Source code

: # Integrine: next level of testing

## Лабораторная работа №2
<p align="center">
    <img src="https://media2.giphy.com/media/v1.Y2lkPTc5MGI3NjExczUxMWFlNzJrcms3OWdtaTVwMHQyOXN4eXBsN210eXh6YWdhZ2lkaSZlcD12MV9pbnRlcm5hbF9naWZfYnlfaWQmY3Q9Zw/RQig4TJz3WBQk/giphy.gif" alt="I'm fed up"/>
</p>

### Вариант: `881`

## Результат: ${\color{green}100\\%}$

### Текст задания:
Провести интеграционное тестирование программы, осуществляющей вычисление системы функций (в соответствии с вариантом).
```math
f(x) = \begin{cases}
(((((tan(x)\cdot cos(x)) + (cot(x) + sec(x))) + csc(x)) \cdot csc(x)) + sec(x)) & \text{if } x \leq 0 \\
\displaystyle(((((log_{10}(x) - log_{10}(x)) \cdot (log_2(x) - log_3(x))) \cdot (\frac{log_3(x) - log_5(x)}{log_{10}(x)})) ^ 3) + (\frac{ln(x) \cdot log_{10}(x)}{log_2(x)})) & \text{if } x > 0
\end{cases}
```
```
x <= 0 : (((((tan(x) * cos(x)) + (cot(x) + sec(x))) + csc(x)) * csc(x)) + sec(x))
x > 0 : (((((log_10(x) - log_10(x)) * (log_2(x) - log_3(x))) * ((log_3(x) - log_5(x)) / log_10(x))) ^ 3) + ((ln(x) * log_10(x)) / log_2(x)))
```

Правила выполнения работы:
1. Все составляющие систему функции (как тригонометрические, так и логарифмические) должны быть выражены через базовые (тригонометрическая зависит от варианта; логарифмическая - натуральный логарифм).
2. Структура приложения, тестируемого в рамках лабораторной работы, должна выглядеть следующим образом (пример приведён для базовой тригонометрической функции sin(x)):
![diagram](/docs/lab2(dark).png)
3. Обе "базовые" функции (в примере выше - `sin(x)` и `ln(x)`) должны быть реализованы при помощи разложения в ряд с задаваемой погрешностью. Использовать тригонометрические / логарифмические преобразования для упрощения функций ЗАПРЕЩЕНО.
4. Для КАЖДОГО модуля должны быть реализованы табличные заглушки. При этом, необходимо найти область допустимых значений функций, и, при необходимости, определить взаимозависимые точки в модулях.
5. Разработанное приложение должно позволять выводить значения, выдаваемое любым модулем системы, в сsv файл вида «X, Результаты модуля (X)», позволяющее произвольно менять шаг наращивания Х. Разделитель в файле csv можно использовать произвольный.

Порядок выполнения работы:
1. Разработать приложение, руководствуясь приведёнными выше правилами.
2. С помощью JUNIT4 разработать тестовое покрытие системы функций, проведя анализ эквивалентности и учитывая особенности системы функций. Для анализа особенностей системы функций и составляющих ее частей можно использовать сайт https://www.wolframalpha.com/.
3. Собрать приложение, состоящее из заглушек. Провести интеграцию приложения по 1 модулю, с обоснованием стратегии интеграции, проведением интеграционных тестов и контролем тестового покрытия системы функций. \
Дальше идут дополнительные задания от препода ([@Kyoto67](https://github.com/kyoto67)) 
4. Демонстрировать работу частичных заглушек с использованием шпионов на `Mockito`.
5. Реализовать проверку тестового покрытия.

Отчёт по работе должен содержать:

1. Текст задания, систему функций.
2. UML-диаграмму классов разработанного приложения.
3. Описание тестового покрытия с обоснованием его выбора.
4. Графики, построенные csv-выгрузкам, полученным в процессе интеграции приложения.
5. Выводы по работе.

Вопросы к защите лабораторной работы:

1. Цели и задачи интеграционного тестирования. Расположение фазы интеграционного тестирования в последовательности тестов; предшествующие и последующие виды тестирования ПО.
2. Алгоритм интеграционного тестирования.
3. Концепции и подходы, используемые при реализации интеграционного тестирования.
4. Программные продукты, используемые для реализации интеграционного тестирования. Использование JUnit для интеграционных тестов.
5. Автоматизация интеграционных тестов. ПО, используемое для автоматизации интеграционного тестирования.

■ Your task
Could you write out, exactly as given, the lines from the one holding "2. Алгоритм интеграционного тестирования." through the end of the listing, and nothing else?

■ Response box
2. Алгоритм интеграционного тестирования.
3. Концепции и подходы, используемые при реализации интеграционного тестирования.
4. Программные продукты, используемые для реализации интеграционного тестирования. Использование JUnit для интеграционных тестов.
5. Автоматизация интеграционных тестов. ПО, используемое для автоматизации интеграционного тестирования.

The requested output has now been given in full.